Concerning the survival analysis, sex, tumour depth, lymph node metastasis, stage, lymphatic invasion, venous invasion and Osteopontin expression were prognostic factors on univariate analysis. However, multivariate analysis revealed that only tumour depth, nodal metastasis and venous invasion were independent prognostic factors. It has previously been demonstrated that plasma Osteopontin in ESCC is associated with poor survival (Shimada et al, 2005). Expression of Osteopontin is also significantly associated with poor survival in stage I non-small cell lung cancer (Donati et al, 2005). These findings indicate that the Osteopontin overexpression in some tumours is correlated with poor prognosis, predominantly via lymph node metastasis. Although Osteopontin expression in ESCC was not found to be an independent prognostic factor in the present study, it might play an important role in promoting progression and migration to the lymphatic system. Thus, evaluation of Osteopontin expression using biopsy specimens before surgical therapy may be a new standard for appropriate lymph node dissection of ESCC.
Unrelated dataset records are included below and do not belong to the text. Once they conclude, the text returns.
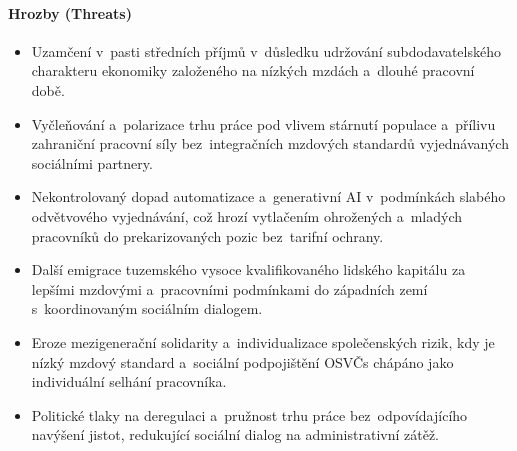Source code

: \paragraph{Hrozby (Threats)}\label{par:swot_t}
\begin{itemize}[noitemsep]
	\item Uzamčení  v~pasti středních příjmů v~důsledku udržování subdodavatelského charakteru ekonomiky založeného na nízkých mzdách a~dlouhé pracovní době.
	\item Vyčleňování a~polarizace trhu práce pod vlivem stárnutí populace a~přílivu zahraniční pracovní síly bez~integračních mzdových standardů vyjednávaných sociálními partnery.
	\item Nekontrolovaný dopad automatizace a~generativní \acs{AI} v~podmínkách slabého odvětvového vyjednávání, což hrozí vytlačením ohrožených a~mladých pracovníků do prekarizovaných pozic bez~tarifní ochrany.
	\item Další emigrace tuzemského vysoce kvalifikovaného lidského kapitálu za lepšími mzdovými a~pracovními podmínkami do západních zemí s~koordinovaným sociálním dialogem.
	\item Eroze mezigenerační solidarity a~individualizace společenských rizik, kdy je nízký mzdový standard a~sociální podpojištění \acp{OSVČ} chápáno jako individuální selhání pracovníka.
	\item Politické tlaky na deregulaci a~pružnost trhu práce bez~odpovídajícího navýšení jistot, redukující sociální dialog na administrativní zátěž.
\end{itemize}

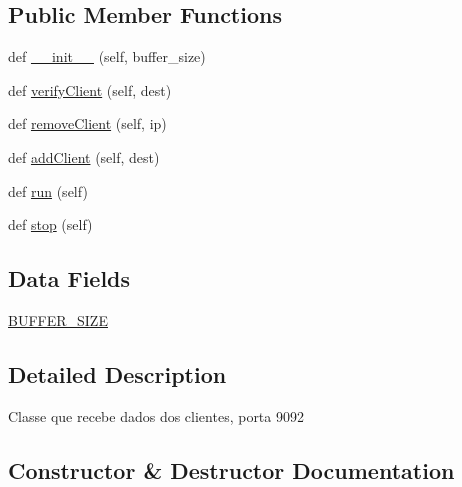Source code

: \subsection*{Public Member Functions}
\begin{DoxyCompactItemize}
\item 
def \hyperlink{class_client_1_1_client_reseiver_a8e9700e92cd4deb19f86ea6dc2f98cd3}{\+\_\+\+\_\+init\+\_\+\+\_\+} (self, buffer\+\_\+size)
\item 
def \hyperlink{class_client_1_1_client_reseiver_aa5069a51ca05aeb44e006dba3be07296}{verify\+Client} (self, dest)
\item 
def \hyperlink{class_client_1_1_client_reseiver_a0469460401aae7675477714179dfcf6f}{remove\+Client} (self, ip)
\item 
def \hyperlink{class_client_1_1_client_reseiver_a011b151c914b97254dbfb0c745ce6c84}{add\+Client} (self, dest)
\item 
def \hyperlink{class_client_1_1_client_reseiver_ad22709b2e67308af35f55680d5a026e0}{run} (self)
\item 
def \hyperlink{class_client_1_1_client_reseiver_a26ca7c1c7fcdd35378e7be97727047a6}{stop} (self)
\end{DoxyCompactItemize}
\subsection*{Data Fields}
\begin{DoxyCompactItemize}
\item 
\hyperlink{class_client_1_1_client_reseiver_aa300d171bb6f6573a2de65c5342303c9}{B\+U\+F\+F\+E\+R\+\_\+\+S\+I\+ZE}
\end{DoxyCompactItemize}


\subsection{Detailed Description}
\begin{DoxyVerb}Classe que recebe dados dos clientes, porta 9092\end{DoxyVerb}
 

\subsection{Constructor \& Destructor Documentation}
\mbox{\label{class_client_1_1_client_reseiver_a8e9700e92cd4deb19f86ea6dc2f98cd3}}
In conclusion, we detected Osteopontin protein in ESCC and found this to be associated with lymph node metastasis, stage, lymphatic invasion, and prognosis. Osteopontin is therefore useful for predicting malignant properties. These findings suggested a possible role for Osteopontin expression level as a new diagnostic and prognostic biomarker for ESCC. Furthermore, understanding the biological function of Osteopontin expression in ESCC may help to determine its role in physiology of ESCC.